Record excerpts Block Start

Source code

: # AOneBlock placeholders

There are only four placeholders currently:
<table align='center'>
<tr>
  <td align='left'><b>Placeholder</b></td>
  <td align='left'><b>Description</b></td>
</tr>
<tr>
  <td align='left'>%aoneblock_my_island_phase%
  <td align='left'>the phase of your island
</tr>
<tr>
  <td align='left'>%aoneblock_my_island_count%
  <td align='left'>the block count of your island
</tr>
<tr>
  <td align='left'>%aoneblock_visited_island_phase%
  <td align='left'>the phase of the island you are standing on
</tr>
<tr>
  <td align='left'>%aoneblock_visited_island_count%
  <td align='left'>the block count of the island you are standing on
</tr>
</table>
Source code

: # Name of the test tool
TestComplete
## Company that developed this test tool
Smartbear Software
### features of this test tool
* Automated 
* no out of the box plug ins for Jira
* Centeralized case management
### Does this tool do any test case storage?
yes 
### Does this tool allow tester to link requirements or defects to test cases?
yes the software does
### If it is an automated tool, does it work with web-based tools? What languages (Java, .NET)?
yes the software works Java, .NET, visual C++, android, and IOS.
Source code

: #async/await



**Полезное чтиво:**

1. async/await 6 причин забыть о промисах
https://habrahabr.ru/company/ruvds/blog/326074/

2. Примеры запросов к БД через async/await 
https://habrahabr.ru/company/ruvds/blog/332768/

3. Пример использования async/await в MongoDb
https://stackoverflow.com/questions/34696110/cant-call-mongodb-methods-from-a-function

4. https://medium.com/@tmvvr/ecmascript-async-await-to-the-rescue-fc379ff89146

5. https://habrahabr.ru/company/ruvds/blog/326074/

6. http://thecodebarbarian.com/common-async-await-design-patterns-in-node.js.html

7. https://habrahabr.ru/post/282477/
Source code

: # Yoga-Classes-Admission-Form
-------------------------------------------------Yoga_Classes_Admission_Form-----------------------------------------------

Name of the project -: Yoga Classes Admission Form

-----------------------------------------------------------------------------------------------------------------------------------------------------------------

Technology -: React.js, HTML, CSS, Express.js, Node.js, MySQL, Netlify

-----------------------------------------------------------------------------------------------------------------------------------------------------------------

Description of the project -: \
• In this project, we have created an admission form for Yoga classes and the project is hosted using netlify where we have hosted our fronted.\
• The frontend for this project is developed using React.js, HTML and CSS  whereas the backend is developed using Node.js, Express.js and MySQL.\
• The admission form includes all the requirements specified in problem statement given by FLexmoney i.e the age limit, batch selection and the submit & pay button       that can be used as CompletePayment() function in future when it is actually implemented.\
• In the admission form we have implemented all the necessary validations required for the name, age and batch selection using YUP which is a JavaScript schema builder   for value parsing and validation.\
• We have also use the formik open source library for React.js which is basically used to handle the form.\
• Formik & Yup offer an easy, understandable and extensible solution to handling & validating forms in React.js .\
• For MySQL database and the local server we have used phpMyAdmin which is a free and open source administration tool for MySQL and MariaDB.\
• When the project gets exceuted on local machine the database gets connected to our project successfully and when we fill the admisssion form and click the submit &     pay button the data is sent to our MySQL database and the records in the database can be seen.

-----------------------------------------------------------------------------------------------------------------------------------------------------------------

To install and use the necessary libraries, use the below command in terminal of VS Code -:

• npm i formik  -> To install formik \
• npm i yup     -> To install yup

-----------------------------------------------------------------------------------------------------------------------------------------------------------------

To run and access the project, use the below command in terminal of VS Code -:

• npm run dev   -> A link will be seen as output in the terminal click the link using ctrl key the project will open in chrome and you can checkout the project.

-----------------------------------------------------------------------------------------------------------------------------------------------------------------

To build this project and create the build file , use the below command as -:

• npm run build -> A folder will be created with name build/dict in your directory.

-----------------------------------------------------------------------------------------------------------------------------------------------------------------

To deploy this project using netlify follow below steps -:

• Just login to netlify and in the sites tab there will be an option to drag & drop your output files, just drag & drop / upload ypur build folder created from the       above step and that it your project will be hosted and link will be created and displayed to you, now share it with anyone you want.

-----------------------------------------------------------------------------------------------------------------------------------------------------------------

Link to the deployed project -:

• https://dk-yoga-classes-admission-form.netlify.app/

Record excerpts Block End

* Problem details: Please go through the entries and show every line with the word "database".

* Solution:
• For MySQL database and the local server we have used phpMyAdmin which is a free and open source administration tool for MySQL and MariaDB.\
• When the project gets exceuted on local machine the database gets connected to our project successfully and when we fill the admisssion form and click the submit &     pay button the data is sent to our MySQL database and the records in the database can be seen.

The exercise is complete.